Below are records; transcribe only the line with "刹车的突然失灵、撞上货车、侧翻……" and those after it, through the last line, without any change.

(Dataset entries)
————
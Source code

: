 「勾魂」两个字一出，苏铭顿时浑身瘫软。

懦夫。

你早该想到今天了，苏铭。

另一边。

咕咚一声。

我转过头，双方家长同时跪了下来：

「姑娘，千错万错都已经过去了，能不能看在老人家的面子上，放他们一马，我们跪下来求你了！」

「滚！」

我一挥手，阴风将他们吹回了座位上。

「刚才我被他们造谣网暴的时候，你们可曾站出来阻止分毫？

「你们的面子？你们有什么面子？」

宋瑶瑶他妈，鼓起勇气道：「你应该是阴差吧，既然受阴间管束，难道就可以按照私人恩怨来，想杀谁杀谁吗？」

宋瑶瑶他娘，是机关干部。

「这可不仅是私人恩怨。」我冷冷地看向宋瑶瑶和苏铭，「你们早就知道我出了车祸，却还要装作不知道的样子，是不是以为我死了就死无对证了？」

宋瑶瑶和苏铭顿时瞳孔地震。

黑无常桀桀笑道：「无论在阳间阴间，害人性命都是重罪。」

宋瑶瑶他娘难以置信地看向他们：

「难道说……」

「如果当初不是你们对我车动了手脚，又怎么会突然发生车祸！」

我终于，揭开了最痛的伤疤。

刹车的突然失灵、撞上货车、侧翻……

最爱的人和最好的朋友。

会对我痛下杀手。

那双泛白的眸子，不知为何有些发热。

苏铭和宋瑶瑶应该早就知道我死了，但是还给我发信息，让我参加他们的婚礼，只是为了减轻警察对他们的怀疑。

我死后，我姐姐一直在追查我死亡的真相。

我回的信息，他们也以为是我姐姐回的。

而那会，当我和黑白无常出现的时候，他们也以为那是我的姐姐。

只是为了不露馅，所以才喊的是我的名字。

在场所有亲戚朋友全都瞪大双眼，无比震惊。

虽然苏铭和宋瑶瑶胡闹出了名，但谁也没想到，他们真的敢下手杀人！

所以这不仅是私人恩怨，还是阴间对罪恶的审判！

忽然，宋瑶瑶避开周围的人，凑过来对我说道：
————
Solution for this exercise:
刹车的突然失灵、撞上货车、侧翻……

最爱的人和最好的朋友。

会对我痛下杀手。

那双泛白的眸子，不知为何有些发热。

苏铭和宋瑶瑶应该早就知道我死了，但是还给我发信息，让我参加他们的婚礼，只是为了减轻警察对他们的怀疑。

我死后，我姐姐一直在追查我死亡的真相。

我回的信息，他们也以为是我姐姐回的。

而那会，当我和黑白无常出现的时候，他们也以为那是我的姐姐。

只是为了不露馅，所以才喊的是我的名字。

在场所有亲戚朋友全都瞪大双眼，无比震惊。

虽然苏铭和宋瑶瑶胡闹出了名，但谁也没想到，他们真的敢下手杀人！

所以这不仅是私人恩怨，还是阴间对罪恶的审判！

忽然，宋瑶瑶避开周围的人，凑过来对我说道：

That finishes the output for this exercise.